# About this task
Work out how many lines of the listing hold the string "backup". Answer with that number alone.

── Data

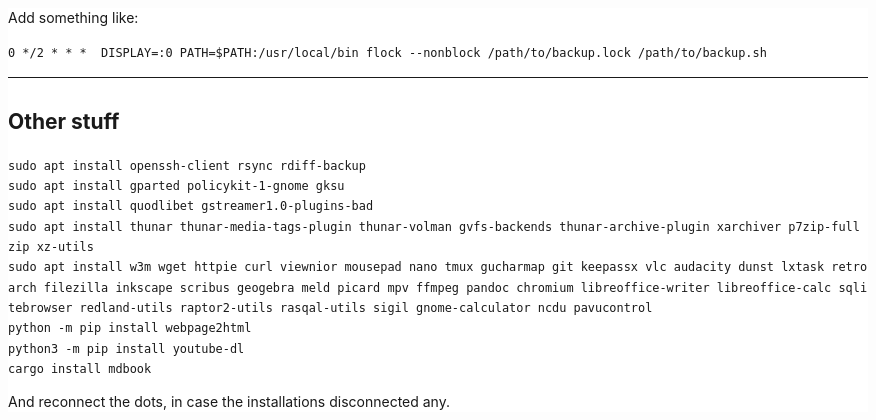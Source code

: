 Add something like:

```
0 */2 * * *  DISPLAY=:0 PATH=$PATH:/usr/local/bin flock --nonblock /path/to/backup.lock /path/to/backup.sh
```

---


## Other stuff

```
sudo apt install openssh-client rsync rdiff-backup
sudo apt install gparted policykit-1-gnome gksu
sudo apt install quodlibet gstreamer1.0-plugins-bad
sudo apt install thunar thunar-media-tags-plugin thunar-volman gvfs-backends thunar-archive-plugin xarchiver p7zip-full zip xz-utils
sudo apt install w3m wget httpie curl viewnior mousepad nano tmux gucharmap git keepassx vlc audacity dunst lxtask retroarch filezilla inkscape scribus geogebra meld picard mpv ffmpeg pandoc chromium libreoffice-writer libreoffice-calc sqlitebrowser redland-utils raptor2-utils rasqal-utils sigil gnome-calculator ncdu pavucontrol
python -m pip install webpage2html
python3 -m pip install youtube-dl
cargo install mdbook
```

And reconnect the dots, in case the installations disconnected any.
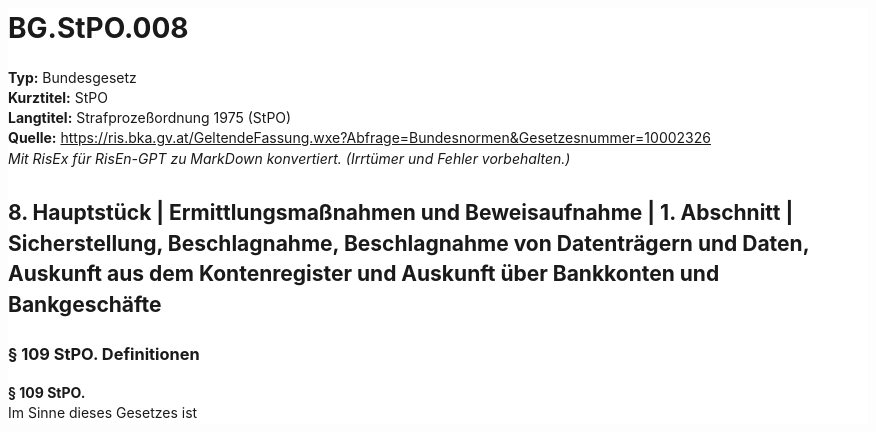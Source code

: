 # BG.StPO.008
**Typ:** Bundesgesetz  
**Kurztitel:** StPO  
**Langtitel:** Strafprozeßordnung 1975 (StPO)  
**Quelle:** https://ris.bka.gv.at/GeltendeFassung.wxe?Abfrage=Bundesnormen&Gesetzesnummer=10002326  
*Mit RisEx für RisEn-GPT zu MarkDown konvertiert. (Irrtümer und Fehler vorbehalten.)*

## 8. Hauptstück | Ermittlungsmaßnahmen und Beweisaufnahme | 1. Abschnitt | Sicherstellung, Beschlagnahme, Beschlagnahme von Datenträgern und Daten, Auskunft aus dem Kontenregister und Auskunft über Bankkonten und Bankgeschäfte

### § 109 StPO. Definitionen

**§ 109 StPO.**  
 Im Sinne dieses Gesetzes ist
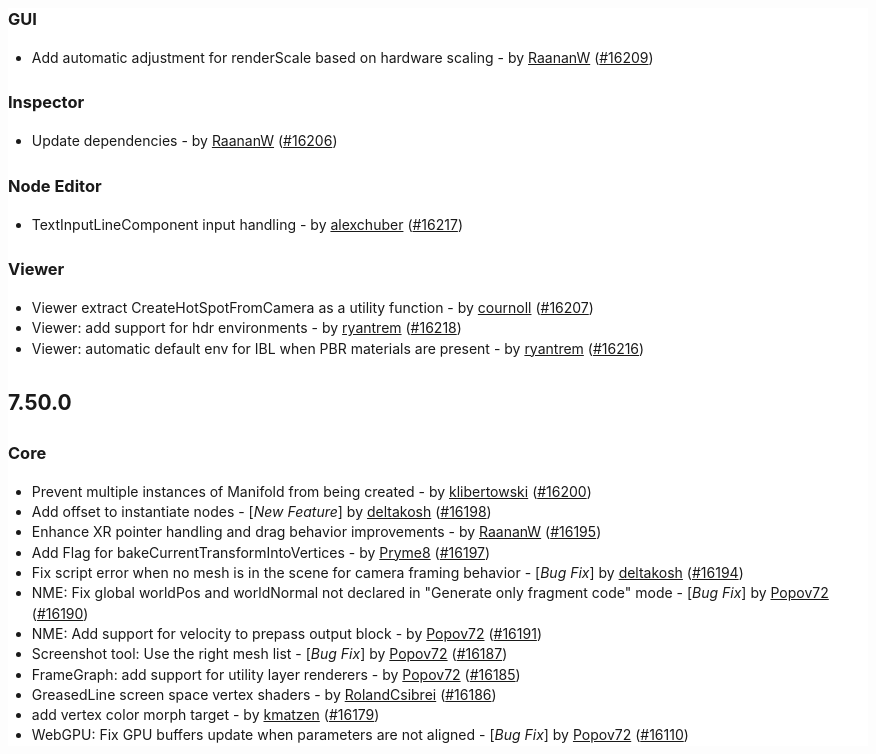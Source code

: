 ### GUI

- Add automatic adjustment for renderScale based on hardware scaling - by [RaananW](https://github.com/RaananW) ([#16209](https://github.com/BabylonJS/Babylon.js/pull/16209))

### Inspector

- Update dependencies - by [RaananW](https://github.com/RaananW) ([#16206](https://github.com/BabylonJS/Babylon.js/pull/16206))

### Node Editor

- TextInputLineComponent input handling - by [alexchuber](https://github.com/alexchuber) ([#16217](https://github.com/BabylonJS/Babylon.js/pull/16217))

### Viewer

- Viewer extract CreateHotSpotFromCamera as a utility function - by [cournoll](https://github.com/cournoll) ([#16207](https://github.com/BabylonJS/Babylon.js/pull/16207))
- Viewer: add support for hdr environments - by [ryantrem](https://github.com/ryantrem) ([#16218](https://github.com/BabylonJS/Babylon.js/pull/16218))
- Viewer: automatic default env for IBL when PBR materials are present - by [ryantrem](https://github.com/ryantrem) ([#16216](https://github.com/BabylonJS/Babylon.js/pull/16216))

## 7.50.0

### Core

- Prevent multiple instances of Manifold from being created - by [klibertowski](https://github.com/klibertowski) ([#16200](https://github.com/BabylonJS/Babylon.js/pull/16200))
- Add offset to instantiate nodes - [_New Feature_] by [deltakosh](https://github.com/deltakosh) ([#16198](https://github.com/BabylonJS/Babylon.js/pull/16198))
- Enhance XR pointer handling and drag behavior improvements - by [RaananW](https://github.com/RaananW) ([#16195](https://github.com/BabylonJS/Babylon.js/pull/16195))
- Add Flag for bakeCurrentTransformIntoVertices - by [Pryme8](https://github.com/Pryme8) ([#16197](https://github.com/BabylonJS/Babylon.js/pull/16197))
- Fix script error when no mesh is in the scene for camera framing behavior - [_Bug Fix_] by [deltakosh](https://github.com/deltakosh) ([#16194](https://github.com/BabylonJS/Babylon.js/pull/16194))
- NME: Fix global worldPos and worldNormal not declared in "Generate only fragment code" mode - [_Bug Fix_] by [Popov72](https://github.com/Popov72) ([#16190](https://github.com/BabylonJS/Babylon.js/pull/16190))
- NME: Add support for velocity to prepass output block - by [Popov72](https://github.com/Popov72) ([#16191](https://github.com/BabylonJS/Babylon.js/pull/16191))
- Screenshot tool: Use the right mesh list - [_Bug Fix_] by [Popov72](https://github.com/Popov72) ([#16187](https://github.com/BabylonJS/Babylon.js/pull/16187))
- FrameGraph: add support for utility layer renderers - by [Popov72](https://github.com/Popov72) ([#16185](https://github.com/BabylonJS/Babylon.js/pull/16185))
- GreasedLine screen space vertex shaders - by [RolandCsibrei](https://github.com/RolandCsibrei) ([#16186](https://github.com/BabylonJS/Babylon.js/pull/16186))
- add vertex color morph target - by [kmatzen](https://github.com/kmatzen) ([#16179](https://github.com/BabylonJS/Babylon.js/pull/16179))
- WebGPU: Fix GPU buffers update when parameters are not aligned - [_Bug Fix_] by [Popov72](https://github.com/Popov72) ([#16110](https://github.com/BabylonJS/Babylon.js/pull/16110))
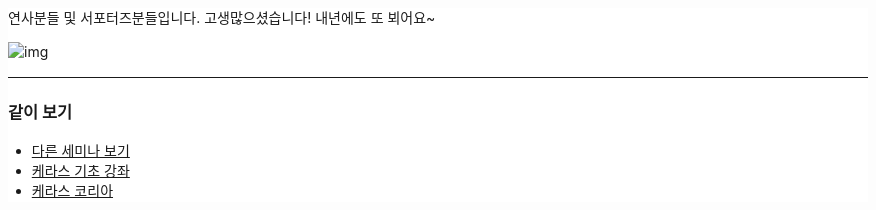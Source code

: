 연사분들 및 서포터즈분들입니다. 고생많으셨습니다! 내년에도 또 뵈어요~

![img](http://tykimos.github.io/warehouse/2018-6-28-ISS_1st_Deep_Learning_Conference_All_Together_DLCAT_end.png)

---

### 같이 보기

* [다른 세미나 보기](https://tykimos.github.io/seminar/)
* [케라스 기초 강좌](https://tykimos.github.io/lecture/)
* [케라스 코리아](https://www.facebook.com/groups/KerasKorea/)
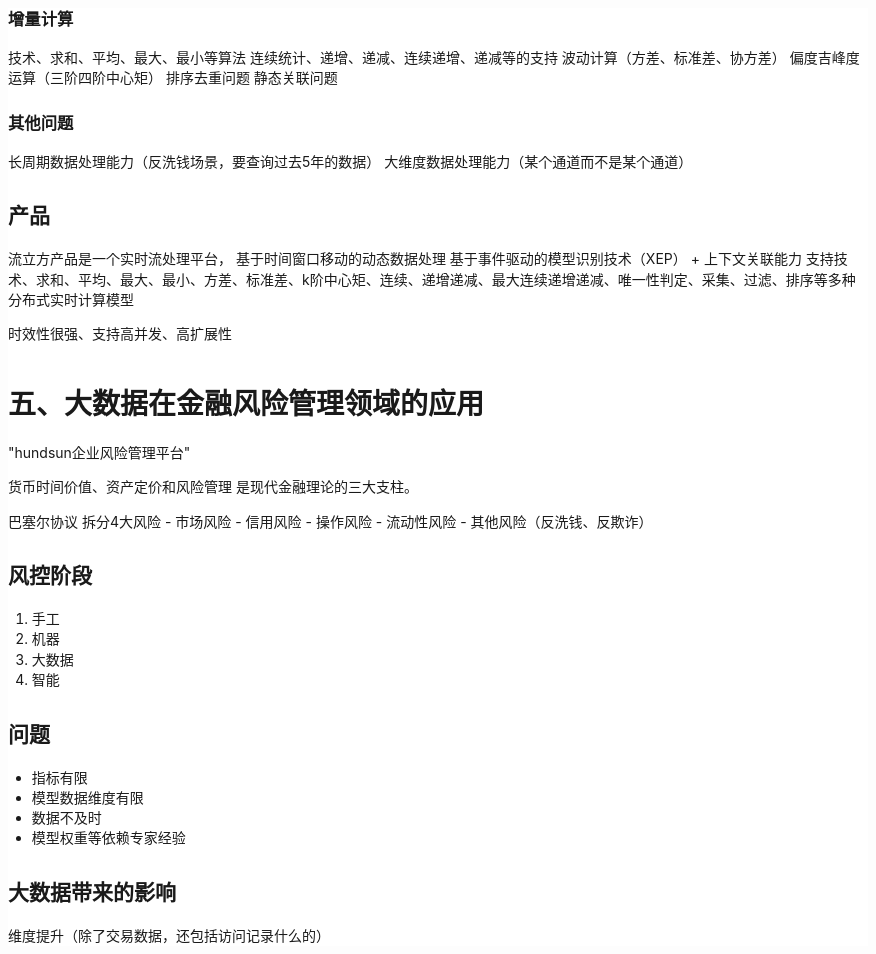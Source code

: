 ### 增量计算
技术、求和、平均、最大、最小等算法
连续统计、递增、递减、连续递增、递减等的支持
波动计算（方差、标准差、协方差）
偏度吉峰度运算（三阶四阶中心矩）
排序去重问题
静态关联问题

### 其他问题
长周期数据处理能力（反洗钱场景，要查询过去5年的数据）
大维度数据处理能力（某个通道而不是某个通道）


## 产品
流立方产品是一个实时流处理平台，
基于时间窗口移动的动态数据处理
基于事件驱动的模型识别技术（XEP） + 上下文关联能力
支持技术、求和、平均、最大、最小、方差、标准差、k阶中心矩、连续、递增递减、最大连续递增递减、唯一性判定、采集、过滤、排序等多种分布式实时计算模型

时效性很强、支持高并发、高扩展性

# 五、大数据在金融风险管理领域的应用
"hundsun企业风险管理平台"

货币时间价值、资产定价和风险管理 是现代金融理论的三大支柱。

巴塞尔协议 拆分4大风险
    - 市场风险
    - 信用风险
    - 操作风险
    - 流动性风险
    - 其他风险（反洗钱、反欺诈）

## 风控阶段
1. 手工
2. 机器
3. 大数据
4. 智能

## 问题
- 指标有限
- 模型数据维度有限
- 数据不及时
- 模型权重等依赖专家经验

## 大数据带来的影响
维度提升（除了交易数据，还包括访问记录什么的）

────

# Output
2